Any cases of malnutrition amongst children - always the first to suffer - are being sent to a therapeutic feeding centre run by Action Contre le Faim. Before the current round of fighting began on July 18, MSF teams had pre-positioned eight rehydration points in the city to offer access to drinking water and oral rehydration salts for those suffering from severe dehydration due to cholera.
Unfortunately, the limited movement in the city has made it impossible for MSF staff to adequately replenish these rehydration points.This past week, MSF began trucking water to centers for displaced persons in the Mamba Point area of central Monrovia, but efforts continue to be hampered by stray bullets and fighting.
Two MSF workers were lightly wounded last week. "Before the fighting restarted in mid-July, MSF was treating about 350 cholera patients a week, now we're seeing far less," continued Dr. Brasher.
"This is very worrying to us as we know that a cholera epidemic doesn't just disappear, particularly not when people are living in such cramped and unhygienic conditions without access to food, water or medical care.
"Significantly, most of the cases were coming from the "Island" area, now held by the rebels. We have no information on what is going on in terms of health on their side and need to evaluate as quickly as possible."
At the Samuel K. Doe Stadium in Monrovia, where the number of displaced persons has tripled to an estimated 50,000 persons in the past three weeks, an MSF team is carrying out over 250 consultations a day and runs a cholera treatment unit. A second MSF cholera treatment unit operates at the John F. Kennedy Hospital.

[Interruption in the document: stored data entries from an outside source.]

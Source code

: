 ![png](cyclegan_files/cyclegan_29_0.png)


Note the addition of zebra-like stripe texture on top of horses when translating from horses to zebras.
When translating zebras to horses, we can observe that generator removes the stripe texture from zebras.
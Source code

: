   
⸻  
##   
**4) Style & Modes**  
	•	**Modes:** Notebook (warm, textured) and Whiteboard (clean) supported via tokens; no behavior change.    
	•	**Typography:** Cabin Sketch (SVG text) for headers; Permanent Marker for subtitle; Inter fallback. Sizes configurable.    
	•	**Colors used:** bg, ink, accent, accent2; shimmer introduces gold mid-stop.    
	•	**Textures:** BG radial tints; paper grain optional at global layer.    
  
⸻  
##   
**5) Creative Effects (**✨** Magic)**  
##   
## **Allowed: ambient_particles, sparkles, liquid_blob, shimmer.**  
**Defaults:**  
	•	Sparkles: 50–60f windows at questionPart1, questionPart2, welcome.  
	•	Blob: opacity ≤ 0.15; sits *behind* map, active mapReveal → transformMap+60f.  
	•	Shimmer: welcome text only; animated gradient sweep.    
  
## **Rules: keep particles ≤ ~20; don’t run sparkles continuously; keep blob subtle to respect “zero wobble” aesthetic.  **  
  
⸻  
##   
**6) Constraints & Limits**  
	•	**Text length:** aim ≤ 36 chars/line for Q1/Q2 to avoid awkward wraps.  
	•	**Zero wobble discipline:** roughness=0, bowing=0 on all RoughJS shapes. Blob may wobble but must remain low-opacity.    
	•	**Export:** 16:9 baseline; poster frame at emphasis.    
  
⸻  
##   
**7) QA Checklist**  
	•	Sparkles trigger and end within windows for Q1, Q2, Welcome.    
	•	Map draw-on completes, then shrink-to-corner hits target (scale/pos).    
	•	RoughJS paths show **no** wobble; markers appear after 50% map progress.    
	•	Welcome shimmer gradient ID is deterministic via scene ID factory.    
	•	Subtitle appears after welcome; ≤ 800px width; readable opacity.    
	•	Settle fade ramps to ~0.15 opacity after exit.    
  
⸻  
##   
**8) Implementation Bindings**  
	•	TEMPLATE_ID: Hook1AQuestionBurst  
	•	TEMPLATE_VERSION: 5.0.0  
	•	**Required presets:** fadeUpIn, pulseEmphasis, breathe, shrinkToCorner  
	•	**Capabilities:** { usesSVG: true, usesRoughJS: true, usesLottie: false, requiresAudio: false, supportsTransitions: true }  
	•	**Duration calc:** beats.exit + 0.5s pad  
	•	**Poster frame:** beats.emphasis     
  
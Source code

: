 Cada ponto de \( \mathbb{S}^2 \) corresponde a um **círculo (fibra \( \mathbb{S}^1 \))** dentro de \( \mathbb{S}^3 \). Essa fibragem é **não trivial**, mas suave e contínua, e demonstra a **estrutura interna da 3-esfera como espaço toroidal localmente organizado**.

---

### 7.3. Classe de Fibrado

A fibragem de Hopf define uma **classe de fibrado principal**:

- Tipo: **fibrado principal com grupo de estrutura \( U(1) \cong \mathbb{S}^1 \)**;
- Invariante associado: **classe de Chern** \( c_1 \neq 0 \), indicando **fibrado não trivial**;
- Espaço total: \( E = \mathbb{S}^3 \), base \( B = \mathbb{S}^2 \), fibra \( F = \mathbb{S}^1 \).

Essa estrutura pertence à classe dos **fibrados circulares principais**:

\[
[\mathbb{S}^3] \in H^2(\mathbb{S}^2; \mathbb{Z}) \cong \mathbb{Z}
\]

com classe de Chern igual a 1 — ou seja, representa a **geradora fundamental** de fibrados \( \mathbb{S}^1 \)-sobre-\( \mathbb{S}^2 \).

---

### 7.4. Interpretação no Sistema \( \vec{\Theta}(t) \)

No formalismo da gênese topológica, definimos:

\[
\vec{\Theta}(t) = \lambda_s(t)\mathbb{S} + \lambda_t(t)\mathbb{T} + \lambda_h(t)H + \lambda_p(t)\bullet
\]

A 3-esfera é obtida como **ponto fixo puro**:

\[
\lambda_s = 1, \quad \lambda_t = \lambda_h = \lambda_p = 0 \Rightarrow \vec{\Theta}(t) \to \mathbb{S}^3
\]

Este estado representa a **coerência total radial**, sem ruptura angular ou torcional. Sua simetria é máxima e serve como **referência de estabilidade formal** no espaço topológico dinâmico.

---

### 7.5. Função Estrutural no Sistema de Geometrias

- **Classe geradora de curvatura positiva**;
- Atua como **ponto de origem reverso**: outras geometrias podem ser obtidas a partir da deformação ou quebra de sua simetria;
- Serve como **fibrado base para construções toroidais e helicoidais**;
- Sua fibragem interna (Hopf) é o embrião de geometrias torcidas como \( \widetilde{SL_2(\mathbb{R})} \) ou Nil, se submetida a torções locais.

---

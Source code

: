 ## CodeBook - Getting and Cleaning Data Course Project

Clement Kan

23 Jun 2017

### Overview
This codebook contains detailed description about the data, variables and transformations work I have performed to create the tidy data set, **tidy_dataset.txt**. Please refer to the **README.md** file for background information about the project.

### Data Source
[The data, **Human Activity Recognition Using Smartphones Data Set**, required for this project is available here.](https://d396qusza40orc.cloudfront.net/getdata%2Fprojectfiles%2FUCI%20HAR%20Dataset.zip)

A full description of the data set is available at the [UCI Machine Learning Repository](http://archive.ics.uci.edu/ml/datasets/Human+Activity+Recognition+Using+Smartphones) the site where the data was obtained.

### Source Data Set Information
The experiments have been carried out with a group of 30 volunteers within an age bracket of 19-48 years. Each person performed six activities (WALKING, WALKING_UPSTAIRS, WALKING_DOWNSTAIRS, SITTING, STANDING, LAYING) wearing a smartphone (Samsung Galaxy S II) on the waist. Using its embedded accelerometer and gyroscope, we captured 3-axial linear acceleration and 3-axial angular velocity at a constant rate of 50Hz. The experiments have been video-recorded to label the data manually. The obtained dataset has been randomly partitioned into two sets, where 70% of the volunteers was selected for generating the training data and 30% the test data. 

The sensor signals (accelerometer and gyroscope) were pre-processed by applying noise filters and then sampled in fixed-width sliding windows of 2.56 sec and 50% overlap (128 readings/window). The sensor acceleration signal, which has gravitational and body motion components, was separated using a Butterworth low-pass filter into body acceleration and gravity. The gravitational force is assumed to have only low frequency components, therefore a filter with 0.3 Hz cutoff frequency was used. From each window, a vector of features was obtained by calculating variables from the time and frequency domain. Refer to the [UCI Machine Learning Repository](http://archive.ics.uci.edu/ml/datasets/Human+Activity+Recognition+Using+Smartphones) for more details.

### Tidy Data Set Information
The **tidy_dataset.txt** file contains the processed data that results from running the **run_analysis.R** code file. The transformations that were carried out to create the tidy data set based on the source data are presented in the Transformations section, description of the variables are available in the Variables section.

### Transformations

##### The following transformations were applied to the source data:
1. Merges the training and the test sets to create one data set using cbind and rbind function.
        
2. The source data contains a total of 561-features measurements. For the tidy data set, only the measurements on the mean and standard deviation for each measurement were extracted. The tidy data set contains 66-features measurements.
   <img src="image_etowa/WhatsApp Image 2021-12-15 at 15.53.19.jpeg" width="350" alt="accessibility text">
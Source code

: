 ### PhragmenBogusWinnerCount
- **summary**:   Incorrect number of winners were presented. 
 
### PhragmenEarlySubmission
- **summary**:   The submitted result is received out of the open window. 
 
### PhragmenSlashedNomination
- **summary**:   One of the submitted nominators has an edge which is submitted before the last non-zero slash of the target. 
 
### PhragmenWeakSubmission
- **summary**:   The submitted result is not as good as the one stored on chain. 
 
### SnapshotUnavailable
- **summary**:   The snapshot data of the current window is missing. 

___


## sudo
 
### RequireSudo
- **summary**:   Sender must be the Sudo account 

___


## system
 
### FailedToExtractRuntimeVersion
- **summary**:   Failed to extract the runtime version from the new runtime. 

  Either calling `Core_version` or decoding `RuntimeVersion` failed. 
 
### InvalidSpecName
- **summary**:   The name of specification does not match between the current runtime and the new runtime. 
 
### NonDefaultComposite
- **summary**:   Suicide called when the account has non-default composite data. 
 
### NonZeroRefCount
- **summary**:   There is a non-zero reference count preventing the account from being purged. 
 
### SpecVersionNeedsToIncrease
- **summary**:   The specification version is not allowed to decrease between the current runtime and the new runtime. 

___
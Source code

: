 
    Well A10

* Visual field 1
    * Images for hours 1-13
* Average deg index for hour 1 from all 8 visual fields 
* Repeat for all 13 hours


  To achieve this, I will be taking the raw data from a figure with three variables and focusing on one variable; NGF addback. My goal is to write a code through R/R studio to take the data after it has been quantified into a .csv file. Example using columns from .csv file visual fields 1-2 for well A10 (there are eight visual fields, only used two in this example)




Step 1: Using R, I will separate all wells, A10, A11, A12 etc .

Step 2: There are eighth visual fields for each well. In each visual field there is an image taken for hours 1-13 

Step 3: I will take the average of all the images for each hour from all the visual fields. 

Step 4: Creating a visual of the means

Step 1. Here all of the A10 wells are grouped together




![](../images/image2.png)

In Bong county, where MSF Liberian teams continue to offer medical care to over 60,000 displaced persons in three camps, MSF has measured a degradation in the nutritional situation over the past week.
MSF is currently starting therapeutic feeding for 65 severely malnourished children in the camps where food has not been distributed since May. On Wednesday, August 6, MSF dispatched a truck with nutritional materials, including high-protein biscuits, to the Salala camp where MSF will organize a blanket-feeding program in the coming days.
The situation in Monrovia is catastrophic enough, but access to over three-quarters of Liberia remains impossible and health care facilities are presumably all-but non-existent. MSF is gravely concerned about the health situation for all of the Liberian population.